Ammiano calls the Other Cafe's record on gays not so funny

The Other Cafe's founders (Bob Ayres center) in 1980
Photo courtesy of Bob Ayres

“When people tell someone a history it's always one side of it. What I know is a little darker.” Assemblyman Tom Ammiano had seen our post on this weekend's Other Cafe reunion (Sat/25), and had a bone to pick with our description of the defunct Haight-Ashbury stand up club's progressive approach to comedy. Namely, the Other's attitude when it came to gay comics during its 1980s heyday – a view which club founder Bob Ayres vehemently disputes.

Ammiano should know – in addition to his early career as a special education teacher and current one as the political voice of the 13th Assembly District, he was a gay stand up comedian in a city that has been hollered at as the modern day creche of homo wisecracking. He founded the gay comedy night Valencia Rose Cabaret in 1980, thereby earning himself the grand distinction of “Mother of Gay Comedy.”

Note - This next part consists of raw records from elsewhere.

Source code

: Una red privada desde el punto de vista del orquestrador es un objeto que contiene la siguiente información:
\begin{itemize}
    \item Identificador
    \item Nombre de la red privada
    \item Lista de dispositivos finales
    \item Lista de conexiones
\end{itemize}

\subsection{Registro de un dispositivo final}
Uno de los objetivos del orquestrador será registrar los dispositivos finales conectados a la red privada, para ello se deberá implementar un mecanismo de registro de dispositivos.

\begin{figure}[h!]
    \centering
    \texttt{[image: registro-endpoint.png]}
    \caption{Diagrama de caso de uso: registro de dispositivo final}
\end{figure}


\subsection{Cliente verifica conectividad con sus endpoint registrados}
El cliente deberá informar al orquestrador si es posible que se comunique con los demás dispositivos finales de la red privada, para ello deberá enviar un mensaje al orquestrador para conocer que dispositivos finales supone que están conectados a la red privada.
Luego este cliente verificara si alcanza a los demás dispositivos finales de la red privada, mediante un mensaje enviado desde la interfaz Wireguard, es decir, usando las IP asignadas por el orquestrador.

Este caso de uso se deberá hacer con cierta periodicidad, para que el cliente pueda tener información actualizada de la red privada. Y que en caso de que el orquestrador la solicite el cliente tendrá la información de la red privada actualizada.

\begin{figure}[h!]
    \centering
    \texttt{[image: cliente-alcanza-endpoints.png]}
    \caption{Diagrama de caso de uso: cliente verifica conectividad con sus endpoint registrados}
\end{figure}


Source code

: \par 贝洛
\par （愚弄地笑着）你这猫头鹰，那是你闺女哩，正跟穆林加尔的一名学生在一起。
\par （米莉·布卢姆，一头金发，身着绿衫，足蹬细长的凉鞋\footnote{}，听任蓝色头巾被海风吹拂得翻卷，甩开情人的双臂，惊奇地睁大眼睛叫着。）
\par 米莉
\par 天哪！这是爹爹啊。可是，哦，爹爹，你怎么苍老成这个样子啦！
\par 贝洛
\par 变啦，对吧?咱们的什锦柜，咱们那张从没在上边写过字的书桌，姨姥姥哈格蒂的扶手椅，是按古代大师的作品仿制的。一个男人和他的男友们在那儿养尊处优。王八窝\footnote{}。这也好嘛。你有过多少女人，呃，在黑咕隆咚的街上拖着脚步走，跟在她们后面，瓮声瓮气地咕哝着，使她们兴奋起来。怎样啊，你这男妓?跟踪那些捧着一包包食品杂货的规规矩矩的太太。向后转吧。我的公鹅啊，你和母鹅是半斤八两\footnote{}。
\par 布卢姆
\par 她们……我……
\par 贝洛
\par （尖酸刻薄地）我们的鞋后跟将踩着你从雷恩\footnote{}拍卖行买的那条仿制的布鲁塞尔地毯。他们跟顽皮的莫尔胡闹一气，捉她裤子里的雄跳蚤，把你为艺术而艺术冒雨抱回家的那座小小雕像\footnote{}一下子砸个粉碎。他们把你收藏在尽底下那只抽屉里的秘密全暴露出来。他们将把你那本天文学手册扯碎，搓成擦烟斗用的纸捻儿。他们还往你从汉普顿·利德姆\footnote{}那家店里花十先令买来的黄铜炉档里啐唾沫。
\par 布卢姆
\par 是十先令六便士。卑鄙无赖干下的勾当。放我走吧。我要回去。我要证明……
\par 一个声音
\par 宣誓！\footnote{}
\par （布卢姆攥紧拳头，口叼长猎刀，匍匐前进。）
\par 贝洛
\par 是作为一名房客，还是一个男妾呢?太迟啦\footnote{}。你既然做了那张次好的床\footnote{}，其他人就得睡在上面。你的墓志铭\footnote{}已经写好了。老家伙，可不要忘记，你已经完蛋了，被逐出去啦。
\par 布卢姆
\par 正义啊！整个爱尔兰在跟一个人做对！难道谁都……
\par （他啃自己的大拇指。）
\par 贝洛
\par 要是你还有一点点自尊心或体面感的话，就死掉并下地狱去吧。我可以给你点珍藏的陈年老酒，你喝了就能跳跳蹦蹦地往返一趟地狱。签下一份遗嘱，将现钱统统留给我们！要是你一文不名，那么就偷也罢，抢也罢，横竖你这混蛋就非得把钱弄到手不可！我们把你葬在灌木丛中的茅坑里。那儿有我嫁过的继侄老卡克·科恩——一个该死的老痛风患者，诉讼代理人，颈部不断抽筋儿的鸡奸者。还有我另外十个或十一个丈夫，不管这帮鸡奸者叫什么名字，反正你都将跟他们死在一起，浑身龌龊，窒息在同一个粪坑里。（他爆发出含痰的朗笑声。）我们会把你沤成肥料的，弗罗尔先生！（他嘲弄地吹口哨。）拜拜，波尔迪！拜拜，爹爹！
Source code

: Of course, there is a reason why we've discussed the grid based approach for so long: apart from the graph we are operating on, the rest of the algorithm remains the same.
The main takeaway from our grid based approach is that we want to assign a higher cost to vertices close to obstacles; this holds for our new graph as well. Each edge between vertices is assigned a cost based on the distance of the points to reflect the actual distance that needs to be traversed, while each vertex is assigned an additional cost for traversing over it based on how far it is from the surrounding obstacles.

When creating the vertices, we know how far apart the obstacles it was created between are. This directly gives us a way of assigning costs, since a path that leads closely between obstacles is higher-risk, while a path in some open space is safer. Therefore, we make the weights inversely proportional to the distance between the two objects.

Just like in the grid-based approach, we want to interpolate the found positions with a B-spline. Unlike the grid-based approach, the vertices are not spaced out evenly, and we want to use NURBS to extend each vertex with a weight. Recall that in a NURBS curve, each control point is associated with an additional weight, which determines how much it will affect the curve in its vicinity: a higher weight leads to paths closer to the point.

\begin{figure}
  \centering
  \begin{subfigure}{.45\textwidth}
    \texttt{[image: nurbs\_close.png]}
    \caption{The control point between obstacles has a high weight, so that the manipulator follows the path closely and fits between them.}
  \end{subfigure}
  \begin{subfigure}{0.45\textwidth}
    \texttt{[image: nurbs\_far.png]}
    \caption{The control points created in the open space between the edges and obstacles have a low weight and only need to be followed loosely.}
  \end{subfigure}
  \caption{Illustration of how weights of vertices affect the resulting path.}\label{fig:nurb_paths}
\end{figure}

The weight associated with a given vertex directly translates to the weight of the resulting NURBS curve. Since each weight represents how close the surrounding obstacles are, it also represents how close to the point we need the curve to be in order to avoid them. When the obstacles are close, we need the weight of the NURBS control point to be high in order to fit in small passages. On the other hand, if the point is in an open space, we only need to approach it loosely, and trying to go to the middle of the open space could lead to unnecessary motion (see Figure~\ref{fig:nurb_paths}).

But he couldn't get work just everywhere. “The interesting thing is that this was San Francisco – I can't really think of a gayer city than that,” he told me on the phone today. “When we tried entry to the Other Cafe and Punchline [another club open to this day], we were denied access.” Ammiano said that club schedulers would tell them that due to the AIDS crisis, audiences weren't comfortable with “gay material.” Or else that audiences just didn't like listening to gay jokes, or they would be less direct but still firm on the fact that no gigs with them would be forthcoming. “It was really a bummer. We had our audiences and everything, but [club owners and schedulers] were homophobic.”

Ayres' comments on the matter implies a bit of sour grapes on the part of Assemblyman Ammiano. Quoth he:

 "At the height of the comedy boom it was tough for many comedians to get gigs there. We were able to pick from among the very brightest of acts from around the country. It was the hardest thing about owning a high profile comedy room, saying no to deserving comics. The charge that we closeted comics or disallowed gay material is blatantly untrue nor is it supported by the facts. We had many gay comedians play and even headline the club. Must we list them? Tom as a beginning comedian back then may have felt he deserved more stage time and maybe he knows others that feel that way. But there are also hundreds of straight comedians who feel they deserved more gigs there. We simply tried to bring the funniest comedians we could find to our club every night. Their sexual preference was of no concern to us ever. It still isn't. We would never have survived nor prospered as a comedy club had we told comedians what material to do." 

When I read Ammiano a list that Ayres had sent me of gay comedians that had performed at the club, Ammiano said that most of the names were people that had performed there "in the '90s" (note: the club had already closed by then), or had performed closeted, or hadn't done explicitly “gay material.”

Which is not to negate all of Ammiano's respect for the Other's comedic legacy. “It was just amazing. People got their careers started, we had a lot of heavyweights get their start here, they're absolutly right that way,” he said.